Weeks later, Drach would return to his daily routine and toss running aside until the next marathon—always scrambling to get his miles in last minute. Finding himself in this cyclical cycle, Drach knew he wasn’t successfully accomplishing what he had set out to do. That’s when he met Christian Dorffer, a fellow runner who was consistently training throughout the year. “I started running with Christian on weekends in Hyde Park and a couple of his friends. And I noticed that…the frequency of my running went up,” said Drach. “I kept running and it kind of became something I really began looking forward to.”

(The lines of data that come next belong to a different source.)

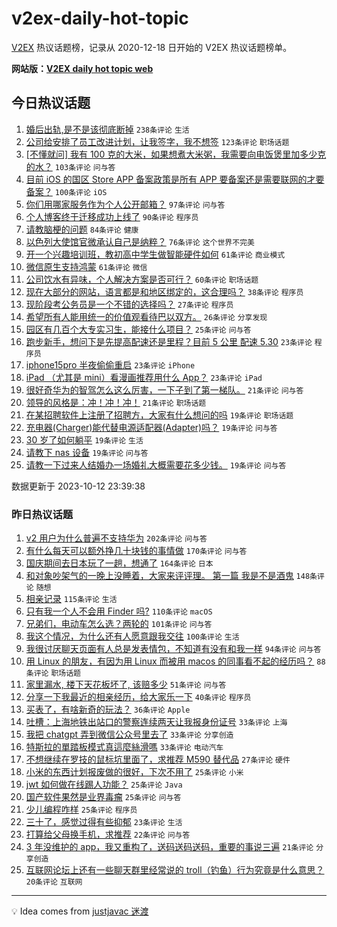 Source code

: # v2ex-daily-hot-topic

[V2EX](https://www.v2ex.com/) 热议话题榜，记录从 2020-12-18 日开始的 V2EX 热议话题榜单。

**网站版：[V2EX daily hot topic web](https://boojack.github.io/v2ex-daily-hot-topic-web/)**

## 今日热议话题

<!-- TODAY BEGIN -->

1. [婚后出轨,是不是该彻底断掉](https://www.v2ex.com/t/981232) `238条评论` `生活`
1. [公司给安排了员工改进计划，让我签字，我不想签](https://www.v2ex.com/t/981210) `123条评论` `职场话题`
1. [[不懂就问] 我有 100 克的大米，如果想煮大米粥，我需要向电饭煲里加多少克的水？](https://www.v2ex.com/t/981333) `103条评论` `问与答`
1. [目前 iOS 的国区 Store APP 备案政策是所有 APP 要备案还是需要联网的才要备案？](https://www.v2ex.com/t/981180) `100条评论` `iOS`
1. [你们用哪家服务作为个人公开邮箱？](https://www.v2ex.com/t/981256) `97条评论` `问与答`
1. [个人博客终于迁移成功上线了](https://www.v2ex.com/t/981227) `90条评论` `程序员`
1. [请教脑梗的问题](https://www.v2ex.com/t/981198) `84条评论` `健康`
1. [以色列大使馆官微承认自己是纳粹？](https://www.v2ex.com/t/981371) `76条评论` `这个世界不完美`
1. [开一个兴趣培训班，教初高中学生做智能硬件如何](https://www.v2ex.com/t/981219) `61条评论` `商业模式`
1. [微信原生支持鸿蒙](https://www.v2ex.com/t/981233) `61条评论` `微信`
1. [公司饮水有异味，个人解决方案是否可行？](https://www.v2ex.com/t/981173) `60条评论` `职场话题`
1. [现在大部分的网站，语言都是和地区绑定的，这合理吗？](https://www.v2ex.com/t/981465) `38条评论` `程序员`
1. [现阶段考公务员是一个不错的选择吗？](https://www.v2ex.com/t/981310) `27条评论` `程序员`
1. [希望所有人能用统一的价值观看待巴以双方。](https://www.v2ex.com/t/981414) `26条评论` `分享发现`
1. [园区有几百个大专实习生，能接什么项目？](https://www.v2ex.com/t/981379) `25条评论` `问与答`
1. [跑步新手，想问下是先提高配速还是里程？目前 5 公里 配速 5.30](https://www.v2ex.com/t/981237) `23条评论` `程序员`
1. [iphone15pro 半夜偷偷重启](https://www.v2ex.com/t/981223) `23条评论` `iPhone`
1. [iPad （尤其是 mini）看漫画推荐用什么 App？](https://www.v2ex.com/t/981185) `23条评论` `iPad`
1. [很好奇华为的智驾怎么这么厉害，一下子到了第一梯队。](https://www.v2ex.com/t/981400) `21条评论` `问与答`
1. [领导的风格是：冲！冲！冲！](https://www.v2ex.com/t/981189) `21条评论` `职场话题`
1. [在某招聘软件上注册了招聘方，大家有什么想问的吗](https://www.v2ex.com/t/981453) `19条评论` `职场话题`
1. [充电器(Charger)能代替电源适配器(Adapter)吗？](https://www.v2ex.com/t/981383) `19条评论` `问与答`
1. [30 岁了如何躺平](https://www.v2ex.com/t/981335) `19条评论` `生活`
1. [请教下 nas 设备](https://www.v2ex.com/t/981327) `19条评论` `问与答`
1. [请教一下过来人结婚办一场婚礼大概需要花多少钱。](https://www.v2ex.com/t/981292) `19条评论` `问与答`

数据更新于 2023-10-12 23:39:38

<!-- TODAY END -->

### 昨日热议话题

<!-- YESTERDAY BEGIN -->

1. [v2 用户为什么普遍不支持华为](https://www.v2ex.com/t/980960) `202条评论` `问与答`
1. [有什么每天可以额外挣几十块钱的事情做](https://www.v2ex.com/t/980843) `170条评论` `问与答`
1. [国庆期间去日本玩了一趟，想通了](https://www.v2ex.com/t/980891) `164条评论` `日本`
1. [和对象吵架气的一晚上没睡着，大家来评评理。 第一篇 我是不是酒鬼](https://www.v2ex.com/t/980989) `148条评论` `随想`
1. [相亲记录](https://www.v2ex.com/t/980929) `115条评论` `生活`
1. [只有我一个人不会用 Finder 吗?](https://www.v2ex.com/t/980859) `110条评论` `macOS`
1. [兄弟们，电动车怎么选？两轮的](https://www.v2ex.com/t/980871) `101条评论` `问与答`
1. [我这个情况，为什么还有人愿意跟我交往](https://www.v2ex.com/t/980952) `100条评论` `生活`
1. [我很讨厌聊天页面有人总是发表情包，不知道有没有和我一样](https://www.v2ex.com/t/980867) `94条评论` `问与答`
1. [用 Linux 的朋友，有因为用 Linux 而被用 macos 的同事看不起的经历吗？](https://www.v2ex.com/t/981040) `88条评论` `职场话题`
1. [家里漏水, 楼下天花板坏了, 该赔多少](https://www.v2ex.com/t/980943) `51条评论` `问与答`
1. [分享一下我最近的相亲经历，给大家乐一下](https://www.v2ex.com/t/981091) `40条评论` `程序员`
1. [买表了，有啥新奇的玩法？](https://www.v2ex.com/t/980920) `36条评论` `Apple`
1. [吐槽：上海地铁出站口的警察连续两天让我报身份证号](https://www.v2ex.com/t/980889) `33条评论` `上海`
1. [我把 chatgpt 弄到微信公众号里去了](https://www.v2ex.com/t/980849) `33条评论` `分享创造`
1. [特斯拉的單踏板模式真這麼絲滑嗎](https://www.v2ex.com/t/980846) `33条评论` `电动汽车`
1. [不想继续在罗技的鼠标坑里面了，求推荐 M590 替代品](https://www.v2ex.com/t/980847) `27条评论` `硬件`
1. [小米的东西计划报废做的很好，下次不用了](https://www.v2ex.com/t/980937) `25条评论` `小米`
1. [jwt 如何做在线踢人功能？](https://www.v2ex.com/t/980925) `25条评论` `Java`
1. [国产软件果然是业界毒瘤](https://www.v2ex.com/t/980917) `25条评论` `问与答`
1. [少儿编程咋样](https://www.v2ex.com/t/980882) `25条评论` `程序员`
1. [三十了，感觉过得有些抑郁](https://www.v2ex.com/t/980893) `23条评论` `生活`
1. [打算给父母换手机，求推荐](https://www.v2ex.com/t/980868) `22条评论` `问与答`
1. [3 年没维护的 app，我又重构了，送码送码送码，重要的事说三遍](https://www.v2ex.com/t/981153) `21条评论` `分享创造`
1. [互联网论坛上还有一些聊天群里经常说的 troll（钓鱼）行为究竟是什么意思？](https://www.v2ex.com/t/981123) `20条评论` `互联网`

<!-- YESTERDAY END -->

---

💡 Idea comes from [justjavac 迷渡](https://github.com/justjavac/)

By becoming accountable to others, Drach was learning how to train better, up his mileage and find a new community of like-minded individuals. The group of 13, which ran in the evenings, would often times end their Friday runs with a stop at a local pub where they’d socialize over pints. This planted the seed for Midnight Runners, a global running group started by him and Dorffer in 2015. “We just wanted to create a bit of behavioral hack for ourselves,” shared Drach. “It seems like we did something right because people would come back and then bring their friends and those friends would bring their friends.”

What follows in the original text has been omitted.